Ridge and furrow often survives on higher ground where the arable land was subsequently turned over to sheep walk in the 15th century and has not been ploughed out since by modern ploughing methods, today surviving still as pasture and grazing for sheep where the effect is clearly visible, especially when the sun is low or after a dusting of snow. It is often associated with deserted medieval villages.

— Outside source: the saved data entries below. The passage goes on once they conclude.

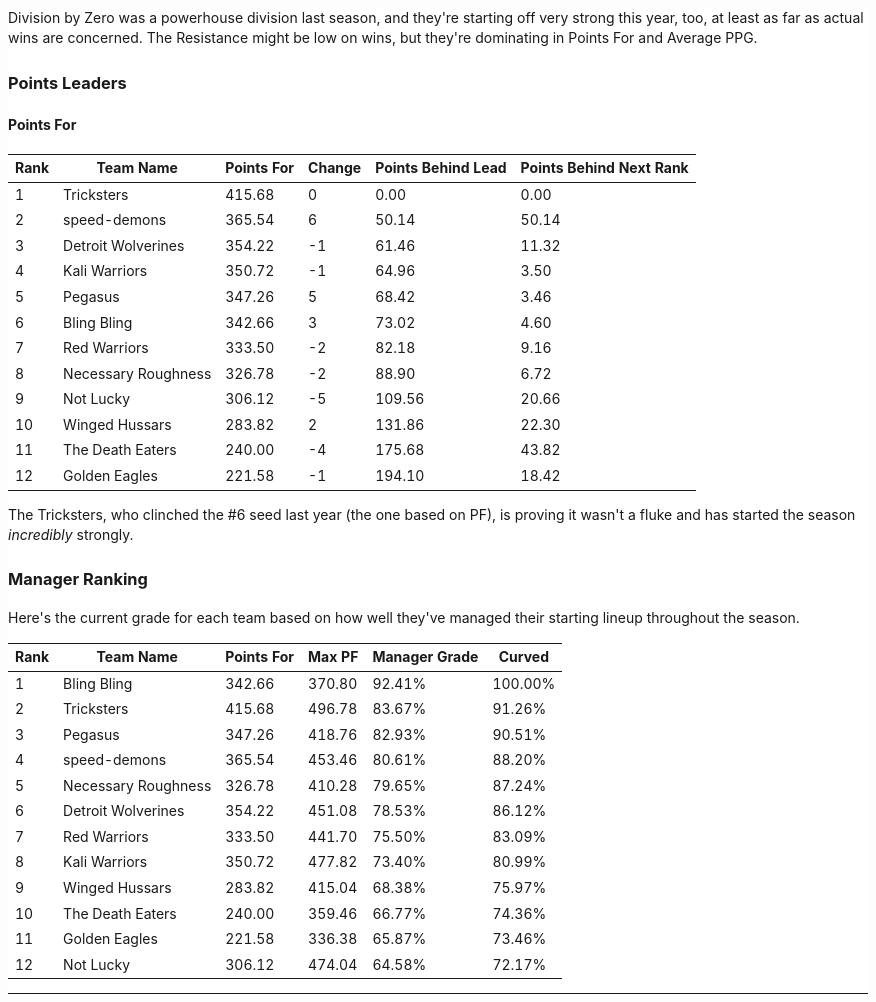 Division by Zero was a powerhouse division last season, and they're starting off very strong this year, too, at least as far as actual wins are concerned. The Resistance might be low on wins, but they're dominating in Points For and Average PPG.

### Points Leaders

#### Points For

| Rank | Team Name           | Points For | Change | Points Behind Lead | Points Behind Next Rank |
| ---- | ------------------- | ---------- | ------ | ------------------ | ----------------------- |
| 1    | Tricksters          | 415.68     | 0      | 0.00               | 0.00                    |
| 2    | speed-demons        | 365.54     | 6      | 50.14              | 50.14                   |
| 3    | Detroit Wolverines  | 354.22     | -1     | 61.46              | 11.32                   |
| 4    | Kali Warriors       | 350.72     | -1     | 64.96              | 3.50                    |
| 5    | Pegasus             | 347.26     | 5      | 68.42              | 3.46                    |
| 6    | Bling Bling         | 342.66     | 3      | 73.02              | 4.60                    |
| 7    | Red Warriors        | 333.50     | -2     | 82.18              | 9.16                    |
| 8    | Necessary Roughness | 326.78     | -2     | 88.90              | 6.72                    |
| 9    | Not Lucky           | 306.12     | -5     | 109.56             | 20.66                   |
| 10   | Winged Hussars      | 283.82     | 2      | 131.86             | 22.30                   |
| 11   | The Death Eaters    | 240.00     | -4     | 175.68             | 43.82                   |
| 12   | Golden Eagles       | 221.58     | -1     | 194.10             | 18.42                   |

The Tricksters, who clinched the #6 seed last year (the one based on PF), is proving it wasn't a fluke and has started the season _incredibly_ strongly.

### Manager Ranking

Here's the current grade for each team based on how well they've managed their starting lineup throughout the season.

| Rank | Team Name           | Points For | Max PF | Manager Grade | Curved  |
| ---- | ------------------- | ---------- | ------ | ------------- | ------- |
| 1    | Bling Bling         | 342.66     | 370.80 | 92.41%        | 100.00% |
| 2    | Tricksters          | 415.68     | 496.78 | 83.67%        | 91.26%  |
| 3    | Pegasus             | 347.26     | 418.76 | 82.93%        | 90.51%  |
| 4    | speed-demons        | 365.54     | 453.46 | 80.61%        | 88.20%  |
| 5    | Necessary Roughness | 326.78     | 410.28 | 79.65%        | 87.24%  |
| 6    | Detroit Wolverines  | 354.22     | 451.08 | 78.53%        | 86.12%  |
| 7    | Red Warriors        | 333.50     | 441.70 | 75.50%        | 83.09%  |
| 8    | Kali Warriors       | 350.72     | 477.82 | 73.40%        | 80.99%  |
| 9    | Winged Hussars      | 283.82     | 415.04 | 68.38%        | 75.97%  |
| 10   | The Death Eaters    | 240.00     | 359.46 | 66.77%        | 74.36%  |
| 11   | Golden Eagles       | 221.58     | 336.38 | 65.87%        | 73.46%  |
| 12   | Not Lucky           | 306.12     | 474.04 | 64.58%        | 72.17%  |

---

Some of the best-preserved ridge and furrow survives in the English counties of:
- Buckinghamshire
- Cambridgeshire
- County Durham
- Derbyshire
- Gloucestershire
- Lincolnshire
- Leicestershire
- Northamptonshire
- Nottinghamshire
- Northumberland
- Oxfordshire
- Warwickshire
- West Yorkshire

In Scotland, 4,600 acres of rig and furrow survive in one area outside the town of Airdrie.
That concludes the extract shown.